> _Directions_:
Show each line of the data below that has the string "proposition" in it.

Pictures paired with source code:
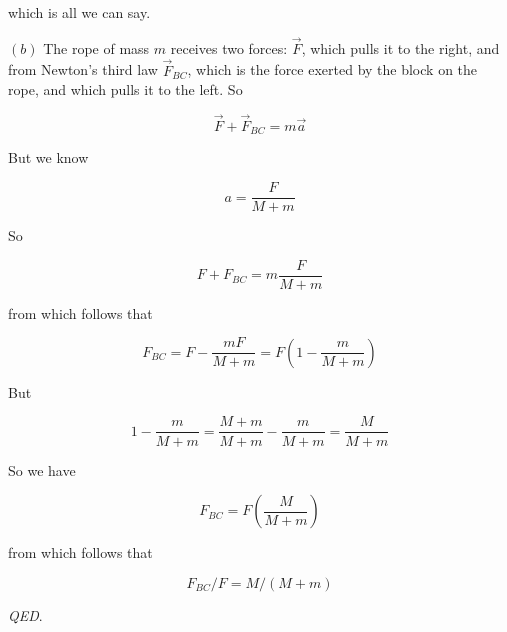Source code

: \documentclass[12pt]{article}
\theoremstyle{definition}
\begin{document}
which is all we can say.

$(b)$ The rope of mass $m$ receives two forces: $\vec{F}$, which pulls it to the
right, and from Newton's third law $\vec{F}_{BC}$, which is the force exerted by 
the block on the rope, and which pulls it to the left. So 

\begin{equation}
    \vec{F} + \vec{F}_{BC} = m \vec{a}
\end{equation}

But we know

\begin{equation}
    a = \frac{F}{M + m}
\end{equation}

So 

\begin{equation}
    F + F_{BC} = m \frac{F}{M + m}
\end{equation}

from which follows that 

\begin{equation}
    F_{BC} = F - \frac{mF}{M + m}  = F\left(1 - \frac{m}{M + m} \right)
\end{equation}

But 

\begin{equation}
    1 - \frac{m}{M + m}  = \frac{M+m}{M + m} - \frac{m}{M + m}  = \frac{M}{M + m}
\end{equation}

So we have 

\begin{equation}
    F_{BC} = F\left( \frac{M}{M+m} \right) 
\end{equation}

from which follows that 

\begin{equation}
    F_{BC}/F = M / (M+m)
\end{equation}

\textit{QED}.
\end{document}
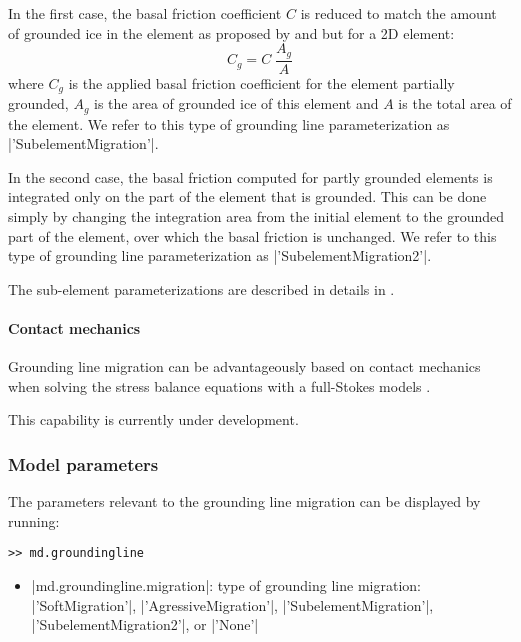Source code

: In the first case, the basal friction coefficient $C$ is reduced to match the amount of grounded ice in the element as proposed by \cite{Pattyn2006} and \cite{Gladstone2010} but for a 2D element:
\begin{equation}
	C_g = C \;\frac{A_g}{A}
\end{equation}
where $C_g$ is the applied basal friction coefficient for the element partially grounded, $A_g$ is the area of grounded ice of this element and $A$ is the total area of the element. We refer to this type of grounding line parameterization as \lstinlinebg|'SubelementMigration'|.

In the second case, the basal friction computed for partly grounded elements is integrated only on the part of the element that is grounded. This can be done simply by changing the integration area from the initial element to the grounded part of the element, over which the basal friction is unchanged. We refer to this type of grounding line parameterization as \lstinlinebg|'SubelementMigration2'|.

The sub-element parameterizations are described in details in \cite{Seroussi2014a}.

\paragraph{Contact mechanics}
Grounding line migration can be advantageously based on contact mechanics when solving the stress balance equations with a full-Stokes models \citep{Nowicki2008,Durand2009}.

This capability is currently under development.

\subsubsection{Model parameters}
The parameters relevant to the grounding line migration can be displayed by running:
\begin{lstlisting}
>> md.groundingline
\end{lstlisting}

\begin{itemize}
	\item \lstinlinebg|md.groundingline.migration|: type of grounding line migration:
		\lstinlinebg|'SoftMigration'|, \lstinlinebg|'AgressiveMigration'|, \lstinlinebg|'SubelementMigration'|, \lstinlinebg|'SubelementMigration2'|, or \lstinlinebg|'None'|
\end{itemize}

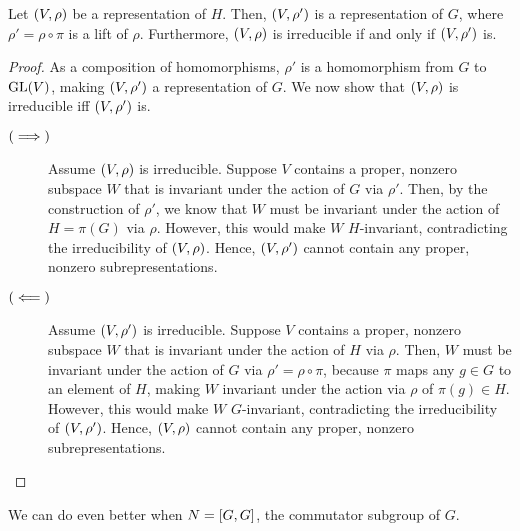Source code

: \begin{proposition}\label{Ch1:Prop:Lifting}
    Let $\left( V, \rho \right)$ be a representation of $H$. Then, $\left( V, \rho' \right)$ is a representation of $G$, where $\rho' = \rho \circ \pi$ is a lift of $\rho$. Furthermore, $\left( V, \rho \right)$ is irreducible if and only if $\left( V, \rho' \right)$ is.
\end{proposition}
\begin{proof}
    As a composition of homomorphisms, $\rho'$ is a homomorphism from $G$ to $\operatorname{GL}\!\left( V \right)$, making $\left( V, \rho' \right)$ a representation of $G$. We now show that $\left( V, \rho \right)$ is irreducible iff $\left( V, \rho' \right)$ is.
    \begin{description}
        \item[$\left( \implies \right)$] Assume $\left( V, \rho \right)$ is irreducible. Suppose $V$ contains a proper, nonzero subspace $W$ that is invariant under the action of $G$ via $\rho'$. Then, by the construction of $\rho'$, we know that $W$ must be invariant under the action of $H = \pi(G)$ via $\rho$. However, this would make $W$ $H$-invariant, contradicting the irreducibility of $\left( V, \rho \right)$. Hence, $\left( V, \rho' \right)$ cannot contain any proper, nonzero subrepresentations.

        \item[$\left( \impliedby \right)$] Assume $\left( V, \rho' \right)$ is irreducible. Suppose $V$ contains a proper, nonzero subspace $W$ that is invariant under the action of $H$ via $\rho$. Then, $W$ must be invariant under the action of $G$ via $\rho' = \rho \circ \pi$, because $\pi$ maps any $g \in G$ to an element of $H$, making $W$ invariant under the action via $\rho$ of $\pi(g) \in H$. However, this would make $W$ $G$-invariant, contradicting the irreducibility of $\left( V, \rho' \right)$. Hence, $\left( V, \rho \right)$ cannot contain any proper, nonzero subrepresentations.
    \end{description}
\end{proof}

We can do even better when $N = \left[ G, G \right]$, the commutator subgroup of $G$.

> _Answer box_:
: \begin{proposition}\label{Ch1:Prop:Lifting}
\end{proposition}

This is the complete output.